AMPL > >Integer Programming > >Why does my solver’s relax directive sometimes give a higher objective value than AMPL’s relax_integrality option?

These two ways of relaxing integrality can give different results because they interact differently with AMPL’s presolve phase.

Under option `relax_integrality 1`, all integer variables are changed to continuous before AMPL’s presolve. Thus presolve works on the “true” relaxation, and the reduced LP that comes out of presolve has the same objective value as the true relaxation.

Under option `relax_integrality 0`, all integer variables remain integer through AMPL’s presolve phase. Presolve may take advantage of this integrality to further tighten bounds and reduce the problem size. If the solver’s `relax` directive is subsequently set, then it will solve the relaxation of the presolved integer program, which may not have the same objective value as the true relaxation. (Specifically, its value may be higher for a minimization, or lower for a maximization.)

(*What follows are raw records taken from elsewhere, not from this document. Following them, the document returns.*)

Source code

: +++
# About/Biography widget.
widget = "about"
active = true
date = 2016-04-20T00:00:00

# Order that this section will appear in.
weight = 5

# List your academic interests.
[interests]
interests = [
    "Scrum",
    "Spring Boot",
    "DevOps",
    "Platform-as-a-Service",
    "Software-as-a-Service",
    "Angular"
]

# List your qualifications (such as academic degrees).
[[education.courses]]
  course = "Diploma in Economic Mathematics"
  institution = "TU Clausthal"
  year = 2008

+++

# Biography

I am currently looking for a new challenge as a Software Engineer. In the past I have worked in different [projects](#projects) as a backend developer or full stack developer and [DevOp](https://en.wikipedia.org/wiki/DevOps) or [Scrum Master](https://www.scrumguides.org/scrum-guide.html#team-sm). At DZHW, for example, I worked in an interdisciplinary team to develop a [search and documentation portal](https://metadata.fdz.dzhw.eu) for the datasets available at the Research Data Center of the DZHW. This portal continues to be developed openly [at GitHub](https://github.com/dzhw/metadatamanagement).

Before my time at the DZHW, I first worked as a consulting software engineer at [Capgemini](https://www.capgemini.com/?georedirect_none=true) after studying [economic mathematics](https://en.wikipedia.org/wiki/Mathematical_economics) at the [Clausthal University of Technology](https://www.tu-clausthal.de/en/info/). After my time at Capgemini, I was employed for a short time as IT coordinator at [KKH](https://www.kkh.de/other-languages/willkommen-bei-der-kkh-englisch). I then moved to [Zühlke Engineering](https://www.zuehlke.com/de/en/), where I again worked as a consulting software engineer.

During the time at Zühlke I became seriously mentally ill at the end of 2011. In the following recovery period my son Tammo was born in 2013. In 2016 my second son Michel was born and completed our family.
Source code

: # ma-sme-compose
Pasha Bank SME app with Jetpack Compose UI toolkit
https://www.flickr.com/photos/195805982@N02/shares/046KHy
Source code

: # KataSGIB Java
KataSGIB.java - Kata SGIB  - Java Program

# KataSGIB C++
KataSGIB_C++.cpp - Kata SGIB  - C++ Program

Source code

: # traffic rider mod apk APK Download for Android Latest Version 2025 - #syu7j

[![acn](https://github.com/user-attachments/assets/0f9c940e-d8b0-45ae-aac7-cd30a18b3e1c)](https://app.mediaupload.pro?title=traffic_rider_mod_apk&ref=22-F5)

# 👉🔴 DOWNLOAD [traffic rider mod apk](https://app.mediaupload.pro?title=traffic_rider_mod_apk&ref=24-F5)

As a simple example, imagine a minimization model in which there are integer variables `X[t]` constrained by `sum {t in 1..T} X[t] <= 7.5`. If `relax_integrality` is set to `1`, then the variables are made continuous, but otherwise the constraint remains the same. If `relax_integrality` is instead left at `0`, then presolve will tighten 7.5 to 7 before sending the integer program to the solver. This has no effect on the integer optimum, but by tightening the constraint it may cause the solver’s relaxation to have a higher value than AMPL’s relaxation.

For purposes of solving the problem, the solver’s higher relaxation value is normally to be preferred. In some iterative schemes that solve a series of relaxations, however, only the lower true relaxation value makes sense. To ensure that you get the optimum of the true relaxation, either set `option relax_integrality 1` or set `option presolve 0` and turn on the solver’s relax directive.